Interview LUKAS WALLRAFF

taz: Herr Schönbohm, im April sagten Sie, die Koalition in Brandenburg funktioniere und könne komplizierte Situationen bewältigen. Gilt das noch?

Schönbohm: Ich habe keinen Zweifel daran, dass die Koalition stabil ist, auch wenn es immer wieder kritische Zwischentöne gibt.

„Zwischentöne“ ist gut. Ihr Ministerpräsident Stolpe hat gerade gesagt, die Kritik von Bundestagspräsident Thierse an Ihrer Ausländerpolitik sei berechtigt.

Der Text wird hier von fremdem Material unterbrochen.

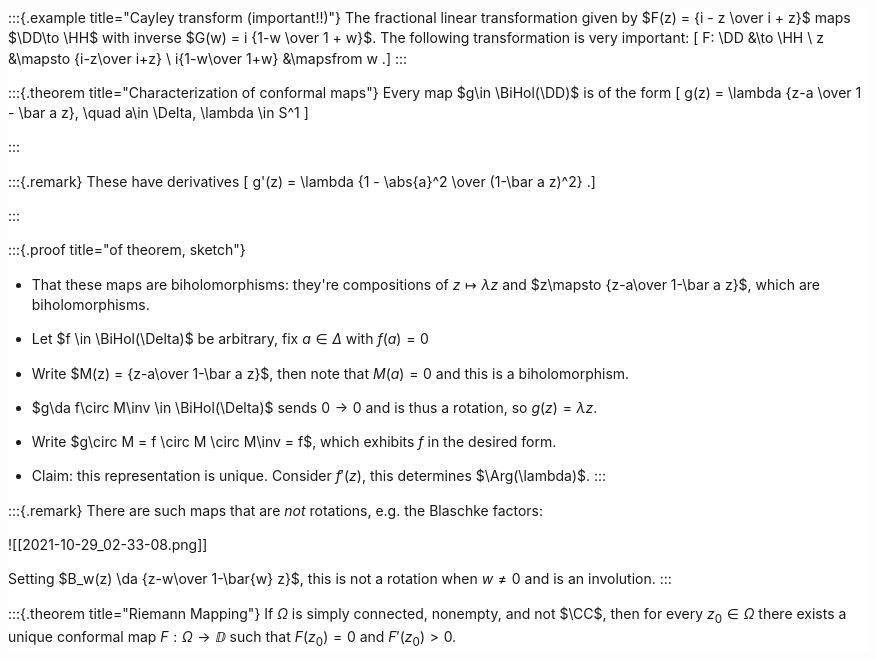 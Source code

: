 :::{.example title="Cayley transform (important!!)"}
The fractional linear transformation given by $F(z) = {i - z \over i + z}$ maps $\DD\to \HH$ with inverse $G(w) = i {1-w \over 1 + w}$.
The following transformation is very important:
\[
F: \DD &\to \HH \\
z &\mapsto {i-z\over i+z} \\
i{1-w\over 1+w} &\mapsfrom w
.\]
:::

:::{.theorem title="Characterization of conformal maps"}
Every map $g\in \BiHol(\DD)$ is of the form 
\[
g(z) = \lambda {z-a \over 1 - \bar a z}, \quad a\in \Delta, \lambda \in S^1
\]

:::


:::{.remark}
These have derivatives
\[
g'(z) = \lambda {1 - \abs{a}^2 \over (1-\bar a z)^2}
.\]

:::



:::{.proof title="of theorem, sketch"}

- That these maps are biholomorphisms: they're compositions of $z\mapsto \lambda z$ and $z\mapsto {z-a\over 1-\bar a z}$, which are biholomorphisms.
- Let $f \in \BiHol(\Delta)$ be arbitrary, fix $a\in \Delta$ with $f(a) = 0$
- Write $M(z) = {z-a\over 1-\bar a z}$, then note that $M(a) = 0$ and this is a biholomorphism.
- $g\da f\circ M\inv \in \BiHol(\Delta)$ sends $0\to0$ and is thus a rotation, so $g(z) = \lambda z$.
- Write $g\circ M = f \circ M \circ M\inv = f$, which exhibits $f$ in the desired form.

- Claim: this representation is unique.
  Consider $f'(z)$, this determines $\Arg(\lambda)$.
:::


:::{.remark}
There are such maps that are *not* rotations, e.g. the Blaschke factors:

![[2021-10-29_02-33-08.png]]

Setting $B_w(z) \da {z-w\over 1-\bar{w} z}$, this is not a rotation when $w\neq 0$ and is an involution.
:::

:::{.theorem title="Riemann Mapping"}
If $\Omega$ is simply connected, nonempty, and not $\CC$, then for every $z_{0}\in \Omega$ there exists a unique conformal map $F:\Omega \to \DD$ such that $F(z_{0}) = 0$ and $F'(z_{0}) > 0$.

Ich habe mit ihm über das Interview in der Zeit gesprochen, er hat betont, dass er es nicht als Kritik an mir verstanden wissen möchte. Man kann es allerdings so verstehen. Insgesamt sehe ich keinen Gegensatz in den Grundfragen, auch nicht in der Ausländerpolitik.

Ist es kein Gegensatz, wenn Stolpe sagt, man dürfe nicht routinemäßig vorgehen und müsse jeden Fall prüfen, um gerechte Lösungen zu finden?

Es kann sein, dass Herr Stolpe die Sachverhalte im Einzelnen nicht kennt. Ich habe bereits dargelegt, dass meine Mitarbeiter sorgfältig geprüft haben.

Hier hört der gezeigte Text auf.